2004 Lavia – this was the first vintage, but was surprisingly bright and drinkable with notes of leather, rose and red fruit.  I really like the smoothness of this wine and was a deal at $17 retail.

2009 Lavia+ — It had notes of spice, cherry, cedar, pepper and a nice nuttiness.  2006 Lavia+ — this was also delicious and ended up coming home with me.  Big notes of cherry, petrol and a nice minerality. 

2012 Lavia+ Finca Paso Malo – Only 2,000 bottles were made of this stellar single vineyard wine.  I tasted cranberry, spice, earth, rosemary, tobacco and a nice nuttiness that tied the wine together.  I really enjoyed this wine.

We then went into the winery and tried two blends directly from the barrel.  The 2013 Lavia+ and the 2017 vintage that just went into the tank.

After our wine tour, we had an amazing lunch at Restaurante Borrego.
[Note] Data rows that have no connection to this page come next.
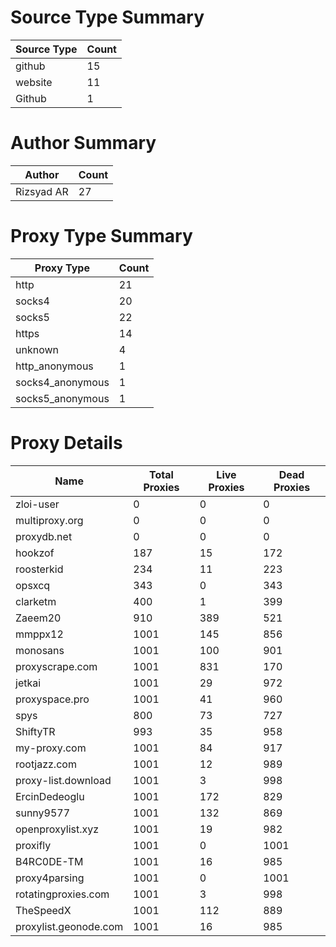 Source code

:# Source Type Summary

| Source Type | Count |
|-------------|-------|
| github | 15 |
| website | 11 |
| Github | 1 |


# Author Summary

| Author | Count |
|--------|-------|
| Rizsyad AR | 27 |


# Proxy Type Summary

| Proxy Type | Count |
|------------|-------|
| http | 21 |
| socks4 | 20 |
| socks5 | 22 |
| https | 14 |
| unknown | 4 |
| http_anonymous | 1 |
| socks4_anonymous | 1 |
| socks5_anonymous | 1 |


# Proxy Details

| Name | Total Proxies | Live Proxies | Dead Proxies |
|------|---------------|--------------|---------------|
| zloi-user | 0 | 0 | 0 |
| multiproxy.org | 0 | 0 | 0 |
| proxydb.net | 0 | 0 | 0 |
| hookzof | 187 | 15 | 172 |
| roosterkid | 234 | 11 | 223 |
| opsxcq | 343 | 0 | 343 |
| clarketm | 400 | 1 | 399 |
| Zaeem20 | 910 | 389 | 521 |
| mmppx12 | 1001 | 145 | 856 |
| monosans | 1001 | 100 | 901 |
| proxyscrape.com | 1001 | 831 | 170 |
| jetkai | 1001 | 29 | 972 |
| proxyspace.pro | 1001 | 41 | 960 |
| spys | 800 | 73 | 727 |
| ShiftyTR | 993 | 35 | 958 |
| my-proxy.com | 1001 | 84 | 917 |
| rootjazz.com | 1001 | 12 | 989 |
| proxy-list.download | 1001 | 3 | 998 |
| ErcinDedeoglu | 1001 | 172 | 829 |
| sunny9577 | 1001 | 132 | 869 |
| openproxylist.xyz | 1001 | 19 | 982 |
| proxifly | 1001 | 0 | 1001 |
| B4RC0DE-TM | 1001 | 16 | 985 |
| proxy4parsing | 1001 | 0 | 1001 |
| rotatingproxies.com | 1001 | 3 | 998 |
| TheSpeedX | 1001 | 112 | 889 |
| proxylist.geonode.com | 1001 | 16 | 985 |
Our next stop was the Museo del Vino Bullas, the region’s wine museum where we learned all about everything from the terroir to the way wine was stored to the grapes of the region. 

We ended our day with an exquisite dinner at La Nyora, which was my favorite dinner of the entire trip with a focus on the region’s seafood.  And of course some late night drinking and walking of the city by the #olewinos.   


MGW Wine Experience: My Time In Alicante

Our next day was spent at Sierra Salinas in Alicante.  Alicante is a Spanish Demoninacion de Origen (DO) located in the province of Alicante in Valencia, which just celebrated its 75th anniversary.  There are two sub-zones: Vinalopó, which is the Southern area of the province known for Monastrell, which we visited.  The other sub-zone is known as La Marina in the Northern area of the province.  Alicante’s grape growing and wine production traces back to the Romans.  The soil in the region is comprised of lime and sedimentary rock with a sandy consistency.  Vinalopó is known for Mediterranean temperatures that tend to shift to frequent frosts in the Winter creating extreme temperatures ranging from day to night.

Ramon Castano Santa is the original visionary behind the winery.  Ramon has been involved in the wine business since 1950 when the family built its first winery in Yeda, a small city near Villena,.  The family acquired Sierra Salinas vineyards in the beginning of 2000 and built the winery,  Bodagas Sierra Salinas, which is named after a mountain range.   The winery was up and running in 2006.  The Castano family made a bet on Monastrell (a red wine grape variety), and wanted to balance the legacy, quality and technology to make the best wine possible.  The production of Sierra Salinas will never pass 200,000 bottles because the family believes that the wines need to show the authenticity of the soil, terroir and the people.  In 2013, MGWines Group acquired the property.

We met with Winemaker Sebastien Boudon, who came to Spain from France because he was excited about the opportunities in the region.  He took us through the winery and showed us the unique temperature control system designed to manage the extreme temperatures as well as the gravity system the winery uses to avoid pump racking.  The grapes are processed on three levels of the building – the vinification plant is one the first floor; the grapes are pressed on the second floor and the bottling occurs on the third floor.  The grapes are hand picked and harvested in small batches to make sure the best fruit is used, but no fruit is sold in bulk.  The wines are stored in French Oak barrels.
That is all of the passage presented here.